I’ve always thought that housing never gets as much attention as an element of economic policy as it should. It gets plenty of coverage as part of social policy, but that reflects the undue emphasis on social housing.
I’m not an economist and so hardly the perfect advocate for this kind of approach, but here’s a bash at some things I think should be covered in a Labour economics of housing:
1)      Unbalanced market as a risk to the wider economy
This is in essence, the lesson of the credit crunch. When people are dependent on the value of their home for their savings, their pension and the vast bulk of their wealth, then falls in house price fundamentally undermine people’s economic security. More than that, it poses a fundamental risk to the whole economy: when prices fall, people feel quickly poorer, begin to worry about their future, stop spending and suck demand out of the economy. Such crises of consumer confidence put a lot of firms out of business.
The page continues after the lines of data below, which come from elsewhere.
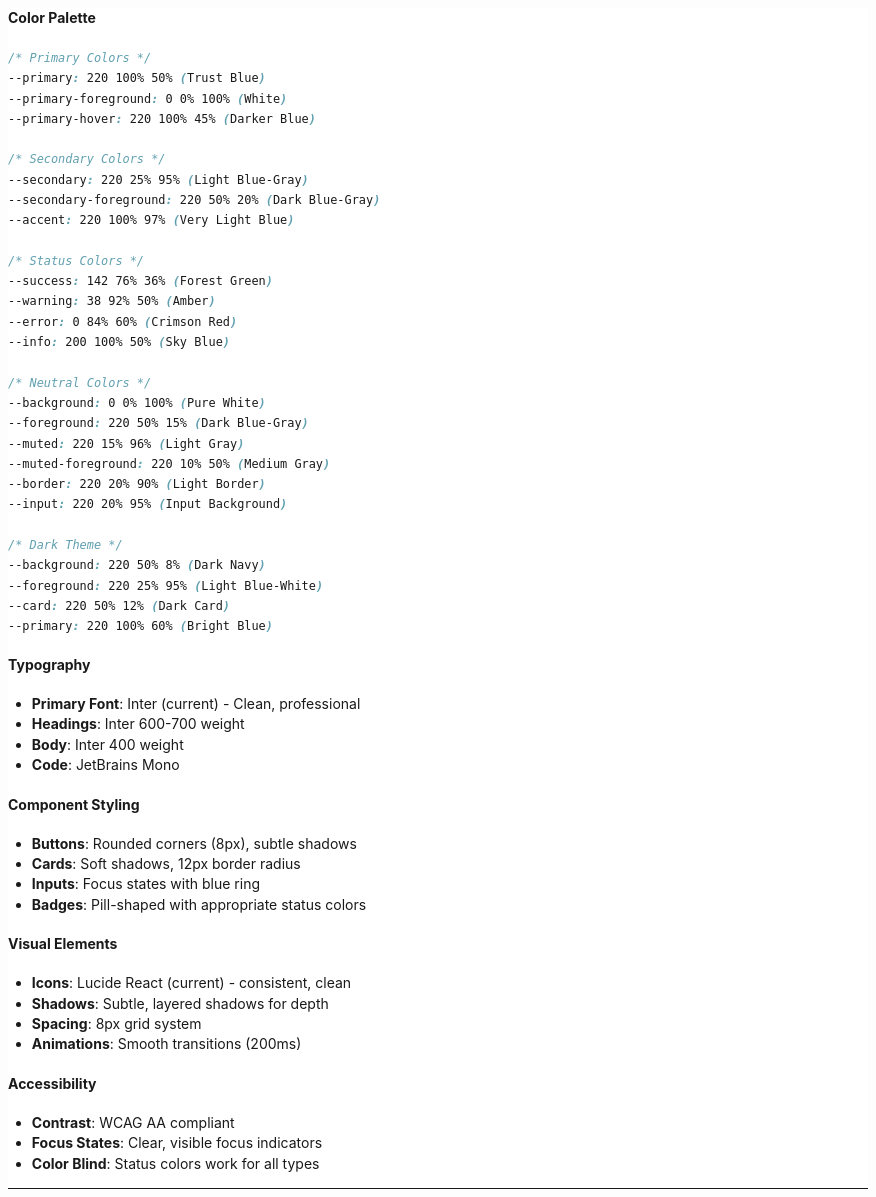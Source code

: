 #### **Color Palette**
```css
/* Primary Colors */
--primary: 220 100% 50% (Trust Blue)
--primary-foreground: 0 0% 100% (White)
--primary-hover: 220 100% 45% (Darker Blue)

/* Secondary Colors */
--secondary: 220 25% 95% (Light Blue-Gray)
--secondary-foreground: 220 50% 20% (Dark Blue-Gray)
--accent: 220 100% 97% (Very Light Blue)

/* Status Colors */
--success: 142 76% 36% (Forest Green)
--warning: 38 92% 50% (Amber)
--error: 0 84% 60% (Crimson Red)
--info: 200 100% 50% (Sky Blue)

/* Neutral Colors */
--background: 0 0% 100% (Pure White)
--foreground: 220 50% 15% (Dark Blue-Gray)
--muted: 220 15% 96% (Light Gray)
--muted-foreground: 220 10% 50% (Medium Gray)
--border: 220 20% 90% (Light Border)
--input: 220 20% 95% (Input Background)

/* Dark Theme */
--background: 220 50% 8% (Dark Navy)
--foreground: 220 25% 95% (Light Blue-White)
--card: 220 50% 12% (Dark Card)
--primary: 220 100% 60% (Bright Blue)
```

#### **Typography**
- **Primary Font**: Inter (current) - Clean, professional
- **Headings**: Inter 600-700 weight
- **Body**: Inter 400 weight
- **Code**: JetBrains Mono

#### **Component Styling**
- **Buttons**: Rounded corners (8px), subtle shadows
- **Cards**: Soft shadows, 12px border radius
- **Inputs**: Focus states with blue ring
- **Badges**: Pill-shaped with appropriate status colors

#### **Visual Elements**
- **Icons**: Lucide React (current) - consistent, clean
- **Shadows**: Subtle, layered shadows for depth
- **Spacing**: 8px grid system
- **Animations**: Smooth transitions (200ms)

#### **Accessibility**
- **Contrast**: WCAG AA compliant
- **Focus States**: Clear, visible focus indicators
- **Color Blind**: Status colors work for all types

---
2)       Lack of labour mobility.
The coalition have gone on a lot about the lack of mobility in social housing, but overall we have a housing system in which it is difficult to move for the majority of people. It’s not a quick and easy task to move if you own your home, especially when it’s an investment decision as well as a location decision. That doesn’t make for a flexible and mobile labour market when people can easily move to take up jobs, confident that they can easily find secure and affordable housing.  
3)      Employment in housing and construction
As I’ve covered in previous posts, during the recession the Labour government invested heavily in housing to keep firms in business and maintain employment. Although construction and residential construction is not a large sector of the economy, it is labour intensive and these aren’t jobs that can be moved off-shore to developing countries.